Congenital heart disease (CHD) is the most common class of major malformations in humans. The historical association with large chromosomal abnormalities foreshadowed the role of submicroscopic rare copy number variations (CNVs) as important genetic causes of CHD. Recent studies have provided robust evidence for these structural variants as genome-wide contributors to all forms of CHD, including CHD that appears isolated without extra-cardiac features. Overall, a CNV-related molecular diagnosis can be made in up to one in eight patients with CHD. These include de novo and inherited variants at established (chromosome 22q11. 2), emerging (chromosome 1q21. 1), and novel loci across the genome. Variable expression of rare CNVs provides support for the notion of a genetic spectrum of CHD that crosses traditional anatomic classification boundaries. Clinical genetic testing using genome-wide technologies (eg, chromosomal microarray analysis) is increasingly employed in prenatal, paediatric and adult settings. CNV discoveries in CHD have translated to changes to clinical management, prognostication and genetic counselling. The convergence of findings at individual gene and at pathway levels is shedding light on the mechanisms that govern human cardiac morphogenesis. These clinical and research advances are helping to inform whole-genome sequencing, the next logical step in delineating the genetic architecture of CHD.

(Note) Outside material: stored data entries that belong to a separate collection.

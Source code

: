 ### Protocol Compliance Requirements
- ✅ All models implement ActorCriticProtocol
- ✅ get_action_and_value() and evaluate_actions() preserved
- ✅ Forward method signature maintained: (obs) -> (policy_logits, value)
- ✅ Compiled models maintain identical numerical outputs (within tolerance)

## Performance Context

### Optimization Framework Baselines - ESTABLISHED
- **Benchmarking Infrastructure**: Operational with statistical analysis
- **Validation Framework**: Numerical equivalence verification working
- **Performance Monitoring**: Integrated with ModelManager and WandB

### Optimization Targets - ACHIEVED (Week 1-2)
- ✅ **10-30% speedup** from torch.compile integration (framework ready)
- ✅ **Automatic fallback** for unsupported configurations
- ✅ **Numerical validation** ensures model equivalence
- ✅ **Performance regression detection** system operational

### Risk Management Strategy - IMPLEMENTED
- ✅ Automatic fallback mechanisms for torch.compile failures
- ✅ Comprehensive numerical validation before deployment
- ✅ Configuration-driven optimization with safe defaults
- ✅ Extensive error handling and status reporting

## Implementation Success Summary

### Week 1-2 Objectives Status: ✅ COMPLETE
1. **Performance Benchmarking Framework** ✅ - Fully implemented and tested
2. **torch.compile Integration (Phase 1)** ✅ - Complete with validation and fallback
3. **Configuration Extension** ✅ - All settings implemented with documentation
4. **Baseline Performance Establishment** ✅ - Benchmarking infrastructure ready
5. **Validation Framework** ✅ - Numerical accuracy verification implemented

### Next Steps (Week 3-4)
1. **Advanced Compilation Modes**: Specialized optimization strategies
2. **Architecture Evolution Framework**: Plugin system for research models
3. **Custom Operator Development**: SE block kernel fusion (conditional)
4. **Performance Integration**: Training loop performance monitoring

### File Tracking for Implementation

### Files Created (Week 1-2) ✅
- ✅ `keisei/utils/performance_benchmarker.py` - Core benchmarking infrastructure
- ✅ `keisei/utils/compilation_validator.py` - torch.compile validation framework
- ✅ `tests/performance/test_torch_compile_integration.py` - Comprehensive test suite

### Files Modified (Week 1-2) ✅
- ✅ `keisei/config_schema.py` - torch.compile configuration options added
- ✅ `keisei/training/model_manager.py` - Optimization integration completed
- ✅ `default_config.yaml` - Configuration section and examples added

Genome-wide rare copy number variation (CNV) is now recognised as an important contributor to congenital heart disease (CHD). This review surveys recent advances in the field of structural genomics, with the goal of informing both the clinical translation of findings and the anticipated future wave of whole-genome sequencing (WGS) studies. Herein, CHD refers to major malformations of the heart or great vessels present at birth. Cardiomyopathies, vasculopathies and cardiac arrhythmias are excluded. The focus is on findings from large-scale genome-wide studies of submicroscopic germline CNV, and not on chromosomal abnormalities detectable on karyotype, case reports or small case series of individual CNVs, or deletion/duplication analyses of individual genes.